1st Serve Percentage: 69;56
Aces: 12; 16
Double Faults: 3; 1
1st Serve Winning Pct.: 76; 69
2nd Serve Winning Pct.: 49; 48
Fastest serve (mph): 130; 133
Average 1st serve speed (mph): 116; 121
Average 2nd serve speed (mph): 98; 88
Winners (including service): 62; 46
Unforced Errors: 38; 25
Break Points: 4-12; 2-7
Net Points: 53-68; 24-39
Total Points Won:151; 137
Time of Match: 3:24
"It feels nice," Federer said, clutching the gold trophy only Pete Sampras has held as many times in the modern era. "It’s like it never left me."
The victory also increased Federer’s record total to 17 major titles after being stuck on No. 16 for 2½ years, and clinched a return to the top of the ATP rankings, overtaking Novak Djokovic, after an absence of a little more than two years. Federer’s 286th week at No. 1 ties Sampras for the most in history.
"He doesn’t want to stop now. He knows he’s going to continue to play well and try to break seven, and he could very well end up with eight or nine Wimbledons," Sampras said in a telephone interview. "I just think he’s that much better than the other guys on grass, and he loves the court the way I loved that court. He’s a great champion, a classy champion, and I’m really happy for him."

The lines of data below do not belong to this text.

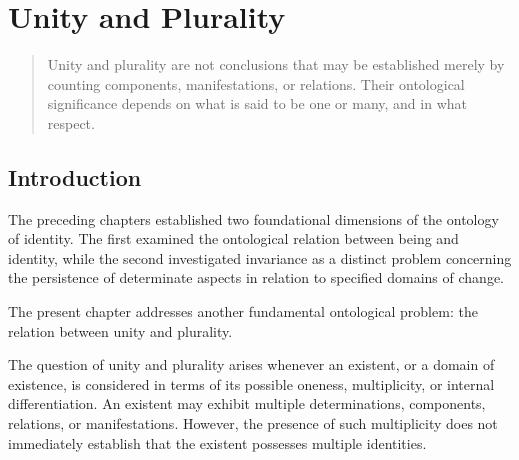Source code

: 

\chapter{Unity and Plurality}
\label{ch:unity-and-plurality}


\newcommand{\ChapterThreeTitle}{Unity and Plurality}
\newcommand{\ChapterThreeID}{VS.B01.P01.C03}


\begin{quote}
Unity and plurality are not conclusions that may be
established merely by counting components, manifestations,
or relations. Their ontological significance depends on
what is said to be one or many, and in what respect.
\end{quote}


\section*{Introduction}

The preceding chapters established two foundational
dimensions of the ontology of identity. The first examined
the ontological relation between being and identity,
while the second investigated invariance as a distinct
problem concerning the persistence of determinate aspects
in relation to specified domains of change.

The present chapter addresses another fundamental
ontological problem: the relation between unity and
plurality.

The question of unity and plurality arises whenever an
existent, or a domain of existence, is considered in
terms of its possible oneness, multiplicity, or internal
differentiation. An existent may exhibit multiple
determinations, components, relations, or manifestations.
However, the presence of such multiplicity does not
immediately establish that the existent possesses multiple
identities.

After a record seven consecutive Wimbledon finals from 2003-09, winning the first six, Federer lost in the quarterfinals in 2010 and 2011, then wasted two match points and a two-set lead against Djokovic in the U.S. Open semifinals last year, raising questions about whether he might be slipping.
"A couple tough moments for me the last couple years, I guess," Federer said. "So I really almost didn’t try to picture myself with the trophy or try to think too far ahead, really."
After losing in the semifinals each of the previous three years, Murray was the first British man to reach the final at Wimbledon since Bunny Austin in 1938, and was trying to become the hosts’ first male title winner since Fred Perry in 1936.
Alas, Murray dropped to 0-4 in Grand Slam finals, three against Federer. Only one other man lost the first four major title matches of his career: Ivan Lendl, who is coaching Murray now and sat in his guest box with chin planted on left palm, as expressionless as he was during his playing career. While Lendl never did win Wimbledon, perhaps Murray can take solace from knowing his coach did end up with eight Grand Slam titles.
"I’m getting closer," Murray told the crowd afterward, his voice cracking and tears flowing.
"Everybody always talks about the pressure of playing at Wimbledon, how tough it is," he said. "It’s not the people watching; they make it so much easier to play. The support has been incredible, so thank you."
The Scotland native was urged on by 15,000 or so of his closest friends in person, along with thousands more watching on a large video screen a short walk away across the ground — not to mention the millions watching the broadcast on the BBC.
The afternoon’s first roar from those in attendance came when Murray jogged to the baseline for the prematch warm-up.
Royalty — real and of a celebrity nature — began arriving more than a half-hour beforehand: Prince William’s wife, Kate, and her sister, Pippa Middleton; British Prime Minister David Cameron; soccer star David Beckham and his wife, former Spice Girl Victoria.
Early on, every point Murray won earned cheers as though the ultimate outcome had been decided. Every miss, even a first-serve fault, drew moans of "Awwwwwww," as though their lad had lost any chance.